Data to process:
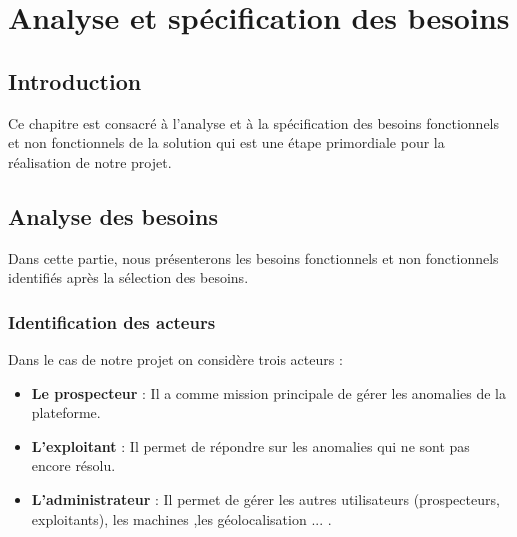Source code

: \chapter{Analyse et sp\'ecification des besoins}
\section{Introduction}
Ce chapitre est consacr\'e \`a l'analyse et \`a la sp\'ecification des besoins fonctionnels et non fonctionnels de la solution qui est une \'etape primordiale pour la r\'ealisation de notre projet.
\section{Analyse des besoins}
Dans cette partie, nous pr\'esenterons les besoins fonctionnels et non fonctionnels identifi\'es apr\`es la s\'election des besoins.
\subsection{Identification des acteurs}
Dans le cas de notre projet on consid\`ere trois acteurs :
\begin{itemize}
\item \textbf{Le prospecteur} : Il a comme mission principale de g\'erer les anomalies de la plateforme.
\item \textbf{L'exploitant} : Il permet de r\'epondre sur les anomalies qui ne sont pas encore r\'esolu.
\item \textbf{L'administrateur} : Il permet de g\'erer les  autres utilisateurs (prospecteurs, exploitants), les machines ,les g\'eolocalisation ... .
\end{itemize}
--
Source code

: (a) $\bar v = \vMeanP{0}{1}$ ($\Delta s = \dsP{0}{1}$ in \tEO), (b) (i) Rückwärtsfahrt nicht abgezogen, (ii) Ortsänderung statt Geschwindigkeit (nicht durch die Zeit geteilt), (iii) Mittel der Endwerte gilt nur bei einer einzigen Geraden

Work to be completed:
Across all the records above, find each line with "anomalies" in it and copy it.

Task response:
\item \textbf{Le prospecteur} : Il a comme mission principale de g\'erer les anomalies de la plateforme.
\item \textbf{L'exploitant} : Il permet de r\'epondre sur les anomalies qui ne sont pas encore r\'esolu.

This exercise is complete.